2018-03-16 08:17:50 | サッカー日本代表
持ち味と違うプレイを求める悪いクセ

 欧州遠征に挑む日本代表メンバーが発表された。3月23日にマリ代表、3月27日にウクライナ代表と対戦する。メンバーは以下の通りだ。

GK
川島永嗣(FCメス)
東口順昭(ガンバ大阪)
中村航輔(柏レイソル)

DF
酒井宏樹(マルセイユ)
遠藤航(浦和レッズ)
昌子源(鹿島アントラーズ)
植田直通(鹿島アントラーズ)
森重真人(FC東京)
槙野智章(浦和レッズ)
長友佑都(ガラタサライ)
車屋紳太郎(川崎フロンターレ)
宇賀神友弥(浦和レッズ)

MF
長谷部誠(フランクフルト)
三竿健斗(鹿島アントラーズ)
山口蛍(セレッソ大阪)
大島僚太(川崎フロンターレ)
柴崎岳(ヘタフェ)
森岡亮太(アンデルレヒト)

FW
本田圭佑(パチューカ)
久保裕也(ヘント)
宇佐美貴史(デュッセルドルフ)
原口元気(デュッセルドルフ)
中島翔哉(ポルティモネンセ)
大迫勇也(ケルン)
杉本健勇(セレッソ大阪)
小林悠(川崎フロンターレ)

ハリルは「あるがまま」を肯定できない

 さて、選手に関するハリルの選評を見ていると、「また例のやつが始まったな」という感じがする。選手の「あるがまま」=持ち味を素直に肯定できない。ハリルは選手をいじり、自分の理想とするタイプに作り変えようとする。セレクション型でなく、フィロソフィ型の監督ゆえだ。

 例えば本田に関し「足元でボールをもらうだけでなく、裏のスペースにも走りこんでほしい」と「使われるタイプ」のプレイを求める。それが得意な浅野はゆえに今まで選ばれていたわけだが、入れ替えて選んだスピードのない(悪くいえば鈍重な)本田にも同じことを要求する。

 いや本田の持ち味はまったく別のところにある。彼は「使われるタイプ」ではなく人を使うタイプであり、キープ力と強靭なフィジカルで時間を作りタメを生む。ボールを奪ったら少しでも速く攻めたいハリルのサッカーとはまったく逆のタイプだ。
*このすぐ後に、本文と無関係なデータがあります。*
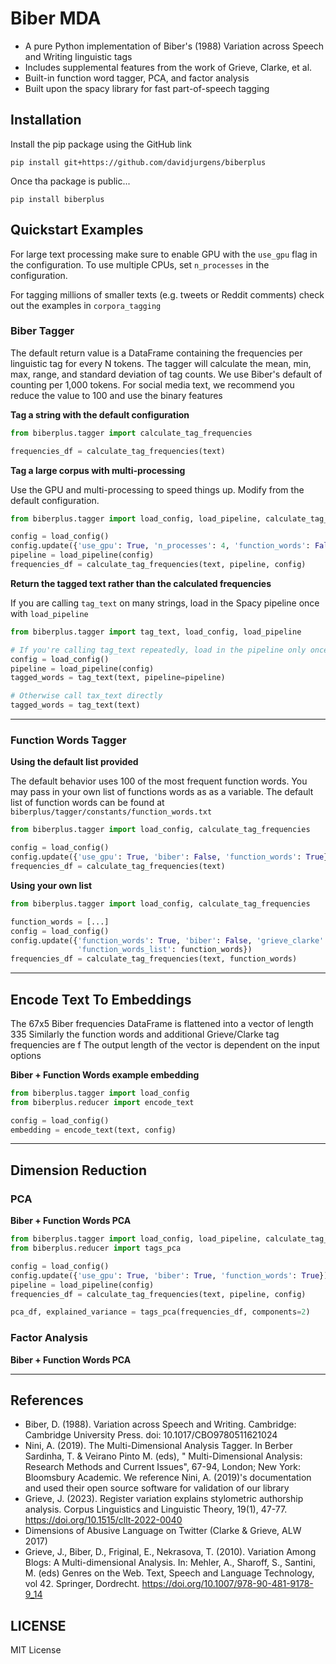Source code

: # Biber MDA

- A pure Python implementation of Biber\'s (1988) Variation across Speech and Writing linguistic tags
- Includes supplemental features from the work of Grieve, Clarke, et al.
- Built-in function word tagger, PCA, and factor analysis
- Built upon the spacy library for fast part-of-speech tagging

## Installation

Install the pip package using the GitHub link

```pip install git+https://github.com/davidjurgens/biberplus```

Once tha package is public...

```pip install biberplus```

## Quickstart Examples

For large text processing make sure to enable GPU with the `use_gpu` flag in the configuration. To use multiple
CPUs, set `n_processes` in the configuration.

For tagging millions of smaller texts (e.g. tweets or Reddit comments) check out the examples in `corpora_tagging`

### Biber Tagger

The default return value is a DataFrame containing the frequencies per linguistic tag for every N tokens.
The tagger will calculate the mean, min, max, range, and standard deviation of tag counts. We use Biber's default of
counting per 1,000 tokens. For social media text, we recommend you reduce the value to 100 and use the binary features

**Tag a string with the default configuration**

```python
from biberplus.tagger import calculate_tag_frequencies

frequencies_df = calculate_tag_frequencies(text)
```

**Tag a large corpus with multi-processing**

Use the GPU and multi-processing to speed things up. Modify from the default configuration.

```python
from biberplus.tagger import load_config, load_pipeline, calculate_tag_frequencies

config = load_config()
config.update({'use_gpu': True, 'n_processes': 4, 'function_words': False})
pipeline = load_pipeline(config)
frequencies_df = calculate_tag_frequencies(text, pipeline, config)
```

**Return the tagged text rather than the calculated frequencies**

If you are calling `tag_text` on many strings, load in the Spacy pipeline once with `load_pipeline`

```python
from biberplus.tagger import tag_text, load_config, load_pipeline

# If you're calling tag_text repeatedly, load in the pipeline only once to improve performance
config = load_config()
pipeline = load_pipeline(config)
tagged_words = tag_text(text, pipeline=pipeline)

# Otherwise call tax_text directly
tagged_words = tag_text(text)
```

---

### Function Words Tagger

**Using the default list provided**

The default behavior uses 100 of the most frequent function words. You may pass in your own list of functions words as
as a variable. The default list of function words can be found at `biberplus/tagger/constants/function_words.txt`

```python
from biberplus.tagger import load_config, calculate_tag_frequencies

config = load_config()
config.update({'use_gpu': True, 'biber': False, 'function_words': True})
frequencies_df = calculate_tag_frequencies(text)
```

**Using your own list**

```python
from biberplus.tagger import load_config, calculate_tag_frequencies

function_words = [...]
config = load_config()
config.update({'function_words': True, 'biber': False, 'grieve_clarke': False,
               'function_words_list': function_words})
frequencies_df = calculate_tag_frequencies(text, function_words)
```

---

## Encode Text To Embeddings

The 67x5 Biber frequencies DataFrame is flattened into a vector of length 335
Similarly the function words and additional Grieve/Clarke tag frequencies are f
The output length of the vector is dependent on the input options

**Biber + Function Words example embedding**

```python
from biberplus.tagger import load_config
from biberplus.reducer import encode_text

config = load_config()
embedding = encode_text(text, config)
```

---

## Dimension Reduction

### PCA

**Biber + Function Words PCA**

```python
from biberplus.tagger import load_config, load_pipeline, calculate_tag_frequencies
from biberplus.reducer import tags_pca

config = load_config()
config.update({'use_gpu': True, 'biber': True, 'function_words': True})
pipeline = load_pipeline(config)
frequencies_df = calculate_tag_frequencies(text, pipeline, config)

pca_df, explained_variance = tags_pca(frequencies_df, components=2)
```

### Factor Analysis

**Biber + Function Words PCA**


---

## References

- Biber, D. (1988). Variation across Speech and Writing. Cambridge: Cambridge University Press. doi:
  10.1017/CBO9780511621024
- Nini, A. (2019). The Multi-Dimensional Analysis Tagger. In Berber Sardinha, T. & Veirano Pinto M. (eds), "
  Multi-Dimensional Analysis: Research Methods and Current Issues", 67-94, London; New York: Bloomsbury
  Academic. 
  We reference Nini, A. (2019)'s documentation and used their open source software for validation of our library
- Grieve, J. (2023). Register variation explains stylometric authorship analysis. Corpus Linguistics and Linguistic
  Theory, 19(1), 47-77. https://doi.org/10.1515/cllt-2022-0040
- Dimensions of Abusive Language on Twitter (Clarke & Grieve, ALW 2017)
- Grieve, J., Biber, D., Friginal, E., Nekrasova, T. (2010). Variation Among Blogs: A Multi-dimensional Analysis. In:
  Mehler, A., Sharoff, S., Santini, M. (eds) Genres on the Web. Text, Speech and Language Technology, vol 42. Springer,
  Dordrecht. https://doi.org/10.1007/978-90-481-9178-9_14

## LICENSE

MIT License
 選手の持ち味を生かすプレイを求めるのでなく、自分(ハリル)の頭の中に岩盤のように存在するフィロソフィ(サッカー哲学)を実現するためのプレイを選手に頑なに要求する。で、それが選手の持ち味と食い違って苦労する。チームが力を出せない。2015年の旧・東アジアカップでさんざん見せられた名人芸だ。

 それなら初めから自分が理想とするタイプの選手を選べばいいのに、ハリルはそれとは違う選手の「異能」につい惹かれて選んでしまう。で、結果、自分の考える戦術を実現できず、チームが機能しない。ハリルの選手選考が裏目に出るときのお決まりの失敗パターンだが、この本番間際になってまだそれをやるのか? という感じがする。

 念のため補足すると私個人は、本田は代表に必要な選手だと考えている。ただしハリルが考えるのとはまったく別のプレイスタイルを持つ選手として、であるが。

FW中島は守備を要求されて苦労するだろうなぁ

 かたや攻撃的な中島は、自分の持ち味と真逆の「守備」を要求されて苦労するだろう。初めてハリルに選ばれたときの宇佐美と同じことがまた起きる。

 ハリルジャパンにおけるSHは、守備になれば上がってくる相手SBについて自陣に下がり最終ラインまで引いてこなければならない。それが約束事だ。原口はそれができるから選ばれているが、ハリルはまちがいなく中島にも同じことを求めるはずだ。

 中島に守備を求めるなんて、魚に「陸へ上がれ」というようなものだが……ハリルはフィロソフィ型の監督だからしょうがない。自分の内なるフィロソフィを、他人に要求するのがハリル流だ。やれやれ、である。